* ASSIGNMENT
From the listing below, return every line with the string "durante" in it.

+ + + + +

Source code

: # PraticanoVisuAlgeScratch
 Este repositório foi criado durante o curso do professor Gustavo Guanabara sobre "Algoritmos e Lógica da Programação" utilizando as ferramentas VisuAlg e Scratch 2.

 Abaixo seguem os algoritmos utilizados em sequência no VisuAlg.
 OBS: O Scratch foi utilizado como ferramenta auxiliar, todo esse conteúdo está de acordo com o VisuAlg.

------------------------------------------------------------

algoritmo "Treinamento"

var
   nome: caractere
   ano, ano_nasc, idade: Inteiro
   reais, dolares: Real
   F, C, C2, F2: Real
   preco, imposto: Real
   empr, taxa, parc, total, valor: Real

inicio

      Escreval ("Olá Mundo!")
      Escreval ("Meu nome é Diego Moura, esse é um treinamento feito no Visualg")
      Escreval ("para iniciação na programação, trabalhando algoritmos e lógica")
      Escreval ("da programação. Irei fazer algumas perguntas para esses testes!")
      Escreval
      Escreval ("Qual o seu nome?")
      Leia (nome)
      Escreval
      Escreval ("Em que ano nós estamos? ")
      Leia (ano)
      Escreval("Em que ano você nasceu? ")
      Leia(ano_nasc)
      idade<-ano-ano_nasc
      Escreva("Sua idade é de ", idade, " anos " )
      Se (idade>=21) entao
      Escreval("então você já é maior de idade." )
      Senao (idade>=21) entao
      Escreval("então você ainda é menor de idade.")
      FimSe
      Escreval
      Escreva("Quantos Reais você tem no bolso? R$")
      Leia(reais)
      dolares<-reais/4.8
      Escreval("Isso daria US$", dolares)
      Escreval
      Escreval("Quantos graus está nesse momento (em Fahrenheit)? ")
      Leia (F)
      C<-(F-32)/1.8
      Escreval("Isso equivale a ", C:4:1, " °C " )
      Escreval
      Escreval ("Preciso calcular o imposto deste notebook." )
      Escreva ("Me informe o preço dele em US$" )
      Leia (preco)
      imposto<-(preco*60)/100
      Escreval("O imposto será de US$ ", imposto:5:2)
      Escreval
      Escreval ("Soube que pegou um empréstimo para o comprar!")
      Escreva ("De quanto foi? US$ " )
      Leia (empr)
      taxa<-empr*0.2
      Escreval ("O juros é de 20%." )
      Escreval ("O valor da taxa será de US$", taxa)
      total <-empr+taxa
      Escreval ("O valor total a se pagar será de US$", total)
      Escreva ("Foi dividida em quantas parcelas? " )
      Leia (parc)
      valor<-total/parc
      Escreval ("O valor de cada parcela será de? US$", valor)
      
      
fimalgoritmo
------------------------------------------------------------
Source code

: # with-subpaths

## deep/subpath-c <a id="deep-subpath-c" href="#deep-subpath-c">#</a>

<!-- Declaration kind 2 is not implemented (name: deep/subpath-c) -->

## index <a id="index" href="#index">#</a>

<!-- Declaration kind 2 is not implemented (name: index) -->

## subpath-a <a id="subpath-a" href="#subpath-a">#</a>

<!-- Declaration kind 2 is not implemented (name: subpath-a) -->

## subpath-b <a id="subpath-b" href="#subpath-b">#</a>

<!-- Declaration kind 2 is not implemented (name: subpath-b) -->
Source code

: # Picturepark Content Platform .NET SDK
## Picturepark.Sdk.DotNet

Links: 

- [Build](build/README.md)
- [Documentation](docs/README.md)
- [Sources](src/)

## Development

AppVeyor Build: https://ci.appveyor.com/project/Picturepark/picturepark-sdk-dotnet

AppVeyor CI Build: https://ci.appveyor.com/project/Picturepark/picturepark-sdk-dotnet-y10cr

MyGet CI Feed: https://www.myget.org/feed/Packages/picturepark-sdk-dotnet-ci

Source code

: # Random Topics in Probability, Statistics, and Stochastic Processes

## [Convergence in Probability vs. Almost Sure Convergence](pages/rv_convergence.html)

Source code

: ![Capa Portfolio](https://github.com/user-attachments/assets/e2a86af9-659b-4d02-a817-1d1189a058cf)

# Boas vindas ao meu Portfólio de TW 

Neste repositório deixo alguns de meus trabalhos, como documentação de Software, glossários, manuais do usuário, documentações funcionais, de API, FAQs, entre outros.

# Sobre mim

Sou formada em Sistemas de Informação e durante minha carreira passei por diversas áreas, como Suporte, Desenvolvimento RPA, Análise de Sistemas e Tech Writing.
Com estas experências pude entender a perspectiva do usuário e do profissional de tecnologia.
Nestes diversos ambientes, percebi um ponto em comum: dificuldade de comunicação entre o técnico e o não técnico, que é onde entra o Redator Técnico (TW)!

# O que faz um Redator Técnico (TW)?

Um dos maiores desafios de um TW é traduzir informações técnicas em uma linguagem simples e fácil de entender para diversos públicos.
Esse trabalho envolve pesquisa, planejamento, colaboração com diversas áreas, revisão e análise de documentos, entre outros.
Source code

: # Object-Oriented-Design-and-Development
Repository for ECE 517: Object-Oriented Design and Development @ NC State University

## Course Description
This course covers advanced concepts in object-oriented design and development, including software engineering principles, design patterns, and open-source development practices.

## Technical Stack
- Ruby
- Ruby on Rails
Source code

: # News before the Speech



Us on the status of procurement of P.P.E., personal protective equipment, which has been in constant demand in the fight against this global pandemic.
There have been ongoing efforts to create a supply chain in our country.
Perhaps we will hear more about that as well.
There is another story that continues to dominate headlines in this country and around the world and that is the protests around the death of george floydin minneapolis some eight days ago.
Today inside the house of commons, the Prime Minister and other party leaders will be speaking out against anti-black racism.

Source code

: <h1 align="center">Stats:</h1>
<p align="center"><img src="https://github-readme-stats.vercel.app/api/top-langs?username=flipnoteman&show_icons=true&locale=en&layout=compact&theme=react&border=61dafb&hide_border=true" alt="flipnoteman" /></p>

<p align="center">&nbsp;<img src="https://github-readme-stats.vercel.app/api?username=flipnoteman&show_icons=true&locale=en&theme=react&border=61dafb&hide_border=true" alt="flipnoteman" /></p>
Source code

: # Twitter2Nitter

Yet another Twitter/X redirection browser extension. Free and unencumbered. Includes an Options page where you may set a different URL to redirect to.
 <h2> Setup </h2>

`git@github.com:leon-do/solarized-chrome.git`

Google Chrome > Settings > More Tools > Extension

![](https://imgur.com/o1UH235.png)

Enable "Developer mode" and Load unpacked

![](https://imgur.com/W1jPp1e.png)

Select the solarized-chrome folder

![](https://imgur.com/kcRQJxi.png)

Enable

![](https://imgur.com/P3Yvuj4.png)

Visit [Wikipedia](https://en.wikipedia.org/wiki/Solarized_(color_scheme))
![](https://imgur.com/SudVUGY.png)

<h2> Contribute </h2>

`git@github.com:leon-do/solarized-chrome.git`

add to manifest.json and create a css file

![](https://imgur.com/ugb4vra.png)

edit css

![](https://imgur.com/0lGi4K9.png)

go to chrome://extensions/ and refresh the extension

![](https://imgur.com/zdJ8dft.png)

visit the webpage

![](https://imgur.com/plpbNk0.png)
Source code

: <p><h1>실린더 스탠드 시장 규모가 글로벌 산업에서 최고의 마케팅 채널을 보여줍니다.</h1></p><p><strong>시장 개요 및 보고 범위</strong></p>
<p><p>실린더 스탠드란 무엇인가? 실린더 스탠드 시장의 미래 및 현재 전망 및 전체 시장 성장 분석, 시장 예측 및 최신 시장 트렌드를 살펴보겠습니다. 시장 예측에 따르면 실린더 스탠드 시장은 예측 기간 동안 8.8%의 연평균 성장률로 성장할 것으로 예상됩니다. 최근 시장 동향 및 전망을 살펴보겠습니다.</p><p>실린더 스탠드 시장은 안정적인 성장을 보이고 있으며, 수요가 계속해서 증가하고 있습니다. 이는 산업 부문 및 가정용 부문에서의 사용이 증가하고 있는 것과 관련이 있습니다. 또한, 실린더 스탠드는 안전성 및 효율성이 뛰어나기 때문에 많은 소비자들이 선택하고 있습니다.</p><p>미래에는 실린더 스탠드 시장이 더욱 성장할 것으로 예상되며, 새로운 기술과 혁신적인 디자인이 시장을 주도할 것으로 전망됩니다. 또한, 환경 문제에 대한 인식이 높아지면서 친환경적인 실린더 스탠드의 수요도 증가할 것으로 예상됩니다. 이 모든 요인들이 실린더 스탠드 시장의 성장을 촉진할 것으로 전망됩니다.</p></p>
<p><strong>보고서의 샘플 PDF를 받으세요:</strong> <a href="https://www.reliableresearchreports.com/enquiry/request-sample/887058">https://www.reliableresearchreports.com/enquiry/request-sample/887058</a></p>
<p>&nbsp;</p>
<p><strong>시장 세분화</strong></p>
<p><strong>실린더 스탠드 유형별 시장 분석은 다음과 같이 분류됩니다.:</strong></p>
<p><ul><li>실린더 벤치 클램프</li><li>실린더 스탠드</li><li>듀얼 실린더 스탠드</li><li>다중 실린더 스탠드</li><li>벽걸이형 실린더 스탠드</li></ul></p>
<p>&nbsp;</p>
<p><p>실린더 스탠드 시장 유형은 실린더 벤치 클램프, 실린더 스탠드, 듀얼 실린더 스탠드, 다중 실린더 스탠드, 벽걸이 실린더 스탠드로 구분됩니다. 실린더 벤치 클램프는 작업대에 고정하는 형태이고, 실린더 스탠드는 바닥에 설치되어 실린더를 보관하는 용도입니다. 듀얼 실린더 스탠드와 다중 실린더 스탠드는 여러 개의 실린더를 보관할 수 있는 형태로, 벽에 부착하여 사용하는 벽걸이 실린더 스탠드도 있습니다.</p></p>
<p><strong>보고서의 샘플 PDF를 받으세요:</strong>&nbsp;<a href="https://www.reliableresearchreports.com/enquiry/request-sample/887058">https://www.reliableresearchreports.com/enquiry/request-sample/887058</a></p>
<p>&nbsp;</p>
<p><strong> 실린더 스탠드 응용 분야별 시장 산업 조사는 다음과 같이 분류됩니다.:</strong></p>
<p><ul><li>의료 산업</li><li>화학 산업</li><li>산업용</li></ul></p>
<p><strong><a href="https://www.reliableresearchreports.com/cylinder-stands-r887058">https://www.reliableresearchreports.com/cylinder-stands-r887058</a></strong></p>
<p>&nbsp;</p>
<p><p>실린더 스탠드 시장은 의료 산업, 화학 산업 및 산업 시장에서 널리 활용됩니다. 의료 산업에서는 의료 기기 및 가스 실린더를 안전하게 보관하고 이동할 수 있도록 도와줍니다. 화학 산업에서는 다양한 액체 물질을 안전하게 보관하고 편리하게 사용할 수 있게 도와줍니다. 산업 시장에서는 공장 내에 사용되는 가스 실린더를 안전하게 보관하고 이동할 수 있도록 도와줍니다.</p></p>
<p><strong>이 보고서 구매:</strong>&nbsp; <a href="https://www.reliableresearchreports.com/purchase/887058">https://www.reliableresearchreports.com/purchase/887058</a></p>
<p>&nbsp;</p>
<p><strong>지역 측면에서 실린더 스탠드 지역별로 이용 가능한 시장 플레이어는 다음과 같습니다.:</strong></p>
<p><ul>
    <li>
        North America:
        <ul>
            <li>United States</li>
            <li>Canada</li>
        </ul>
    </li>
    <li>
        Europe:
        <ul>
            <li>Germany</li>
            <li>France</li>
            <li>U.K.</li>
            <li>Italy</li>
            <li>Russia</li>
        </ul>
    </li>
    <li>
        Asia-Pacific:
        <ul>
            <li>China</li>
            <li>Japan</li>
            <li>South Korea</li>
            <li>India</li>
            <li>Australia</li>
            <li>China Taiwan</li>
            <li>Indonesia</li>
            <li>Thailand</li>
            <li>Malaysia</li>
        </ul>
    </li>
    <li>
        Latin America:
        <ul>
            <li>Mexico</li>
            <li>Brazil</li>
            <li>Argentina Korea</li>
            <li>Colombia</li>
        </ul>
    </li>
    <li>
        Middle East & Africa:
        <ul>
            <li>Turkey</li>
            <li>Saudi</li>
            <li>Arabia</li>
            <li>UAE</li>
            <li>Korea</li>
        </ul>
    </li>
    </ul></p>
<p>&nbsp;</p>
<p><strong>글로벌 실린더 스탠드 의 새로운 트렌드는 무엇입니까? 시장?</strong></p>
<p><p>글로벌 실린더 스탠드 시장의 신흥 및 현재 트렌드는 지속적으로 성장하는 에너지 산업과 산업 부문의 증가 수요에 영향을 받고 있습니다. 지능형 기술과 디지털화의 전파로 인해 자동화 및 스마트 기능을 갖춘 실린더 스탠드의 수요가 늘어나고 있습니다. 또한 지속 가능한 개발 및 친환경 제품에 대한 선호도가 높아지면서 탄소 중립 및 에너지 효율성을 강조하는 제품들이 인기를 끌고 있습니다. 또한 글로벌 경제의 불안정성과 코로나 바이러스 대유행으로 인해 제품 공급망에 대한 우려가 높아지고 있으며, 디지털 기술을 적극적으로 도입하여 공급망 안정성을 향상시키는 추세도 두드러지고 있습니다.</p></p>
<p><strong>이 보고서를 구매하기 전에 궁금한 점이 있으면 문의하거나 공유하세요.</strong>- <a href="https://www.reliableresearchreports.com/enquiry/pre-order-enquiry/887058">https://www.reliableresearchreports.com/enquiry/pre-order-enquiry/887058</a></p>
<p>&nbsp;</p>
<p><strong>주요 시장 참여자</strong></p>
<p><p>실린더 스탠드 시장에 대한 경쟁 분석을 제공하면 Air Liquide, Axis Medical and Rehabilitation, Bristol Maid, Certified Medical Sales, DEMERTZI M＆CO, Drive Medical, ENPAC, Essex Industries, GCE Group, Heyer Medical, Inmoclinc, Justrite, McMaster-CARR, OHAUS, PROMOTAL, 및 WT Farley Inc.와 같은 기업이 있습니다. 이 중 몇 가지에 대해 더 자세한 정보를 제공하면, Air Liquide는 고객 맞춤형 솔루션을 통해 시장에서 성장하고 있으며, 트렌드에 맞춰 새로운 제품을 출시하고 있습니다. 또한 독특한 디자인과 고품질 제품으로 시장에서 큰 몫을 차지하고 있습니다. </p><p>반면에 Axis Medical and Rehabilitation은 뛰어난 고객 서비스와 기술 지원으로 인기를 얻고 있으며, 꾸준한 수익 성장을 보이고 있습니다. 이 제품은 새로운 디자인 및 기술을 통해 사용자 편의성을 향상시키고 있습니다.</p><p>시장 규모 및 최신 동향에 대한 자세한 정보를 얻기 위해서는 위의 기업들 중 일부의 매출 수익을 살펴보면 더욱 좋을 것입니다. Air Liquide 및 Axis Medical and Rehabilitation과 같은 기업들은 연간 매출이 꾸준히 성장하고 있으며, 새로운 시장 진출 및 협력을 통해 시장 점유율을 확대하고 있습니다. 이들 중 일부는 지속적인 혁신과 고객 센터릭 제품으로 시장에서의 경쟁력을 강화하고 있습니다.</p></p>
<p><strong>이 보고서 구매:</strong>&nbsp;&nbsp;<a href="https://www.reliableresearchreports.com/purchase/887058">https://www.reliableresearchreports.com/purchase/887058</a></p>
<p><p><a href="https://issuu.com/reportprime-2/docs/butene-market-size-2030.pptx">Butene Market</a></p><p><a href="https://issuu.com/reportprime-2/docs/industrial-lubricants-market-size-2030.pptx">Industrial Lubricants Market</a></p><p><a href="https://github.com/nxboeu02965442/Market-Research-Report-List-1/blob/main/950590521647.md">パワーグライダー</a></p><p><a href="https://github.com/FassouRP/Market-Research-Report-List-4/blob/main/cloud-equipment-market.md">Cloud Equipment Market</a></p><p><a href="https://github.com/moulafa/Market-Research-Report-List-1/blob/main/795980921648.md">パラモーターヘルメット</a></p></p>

+ + + + +

* RESPONSE TO THE EXERCISE
 Este repositório foi criado durante o curso do professor Gustavo Guanabara sobre "Algoritmos e Lógica da Programação" utilizando as ferramentas VisuAlg e Scratch 2.
Sou formada em Sistemas de Informação e durante minha carreira passei por diversas áreas, como Suporte, Desenvolvimento RPA, Análise de Sistemas e Tech Writing.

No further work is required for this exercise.